Código de Ética Médica

O Código de Ética Médica constitui instrumento normativo de elevada densidade axiológica e jurídica, destinado a orientar e disciplinar a conduta profissional no exercício da medicina. Trata-se da materialização institucional de princípios éticos historicamente consolidados e alinhados aos fundamentos constitucionais que estruturam o ordenamento jurídico brasileiro. A Resolução CFM nº 2.217/2018, atualmente vigente, estabelece os parâmetros deontológicos que regulam direitos, deveres e limites da atuação médica no Brasil, configurando verdadeiro marco regulatório da ética profissional no campo da saúde. 

Sua estrutura normativa não se restringe à simples enumeração de proibições ou deveres disciplinares. Ao contrário, revela compromisso substancial com valores fundamentais que informam o Estado Constitucional contemporâneo, notadamente o princípio da dignidade da pessoa humana, erigido pela Constituição da República Federativa do Brasil de 1988 como fundamento da ordem jurídica e política nacional. Nesse sentido, o Código confere densidade normativa à prática clínica, inserindo o exercício da medicina no horizonte ético-jurídico da proteção integral da pessoa humana. 

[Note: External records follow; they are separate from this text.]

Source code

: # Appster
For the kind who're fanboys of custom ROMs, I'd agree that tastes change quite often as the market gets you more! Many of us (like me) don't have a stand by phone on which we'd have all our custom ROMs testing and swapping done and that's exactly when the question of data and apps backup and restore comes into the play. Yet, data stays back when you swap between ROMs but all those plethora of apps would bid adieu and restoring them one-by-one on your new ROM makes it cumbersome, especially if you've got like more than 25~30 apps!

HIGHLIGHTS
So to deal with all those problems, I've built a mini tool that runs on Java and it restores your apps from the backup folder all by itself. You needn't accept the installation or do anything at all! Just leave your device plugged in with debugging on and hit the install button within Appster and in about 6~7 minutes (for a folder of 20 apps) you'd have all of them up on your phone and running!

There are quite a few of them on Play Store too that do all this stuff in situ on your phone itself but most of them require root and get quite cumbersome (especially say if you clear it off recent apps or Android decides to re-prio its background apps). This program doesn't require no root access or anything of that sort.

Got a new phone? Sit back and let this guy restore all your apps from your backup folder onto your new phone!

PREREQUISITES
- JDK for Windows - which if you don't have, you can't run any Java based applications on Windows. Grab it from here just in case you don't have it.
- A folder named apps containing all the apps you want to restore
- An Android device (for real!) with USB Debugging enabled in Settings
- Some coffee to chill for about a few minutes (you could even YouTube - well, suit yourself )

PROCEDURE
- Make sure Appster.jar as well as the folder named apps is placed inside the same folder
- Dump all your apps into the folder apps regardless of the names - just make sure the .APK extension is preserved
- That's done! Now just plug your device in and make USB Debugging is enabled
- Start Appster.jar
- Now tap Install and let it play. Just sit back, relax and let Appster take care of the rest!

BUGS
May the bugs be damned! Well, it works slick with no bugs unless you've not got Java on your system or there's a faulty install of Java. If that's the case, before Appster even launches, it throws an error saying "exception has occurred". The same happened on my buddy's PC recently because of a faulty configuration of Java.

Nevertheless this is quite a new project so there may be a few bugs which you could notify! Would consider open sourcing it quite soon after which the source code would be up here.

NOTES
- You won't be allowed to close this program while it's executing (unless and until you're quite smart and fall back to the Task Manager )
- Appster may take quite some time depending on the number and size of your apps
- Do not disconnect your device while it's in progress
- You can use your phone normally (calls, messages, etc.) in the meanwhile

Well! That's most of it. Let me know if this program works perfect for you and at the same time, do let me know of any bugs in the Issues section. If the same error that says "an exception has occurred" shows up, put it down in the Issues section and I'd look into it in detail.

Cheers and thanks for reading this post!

Sob o prisma jurídico, a natureza do Código é eminentemente administrativo-disciplinar, voltada à orientação e fiscalização do exercício profissional no âmbito dos conselhos de medicina. Todavia, sua dimensão normativa transcende o plano meramente corporativo, na medida em que concretiza valores constitucionais e dialoga diretamente com direitos fundamentais, como o direito à vida, à liberdade, à intimidade e à saúde. Ao afirmar que a medicina é profissão a serviço do ser humano e da coletividade, o Código reafirma o caráter público da atividade médica, afastando qualquer concepção reducionista que a subordine exclusivamente à lógica mercantil. Desse modo, evidencia-se que o ato médico possui inequívoca relevância social, implicando responsabilidade ética ampliada perante o indivíduo e a sociedade.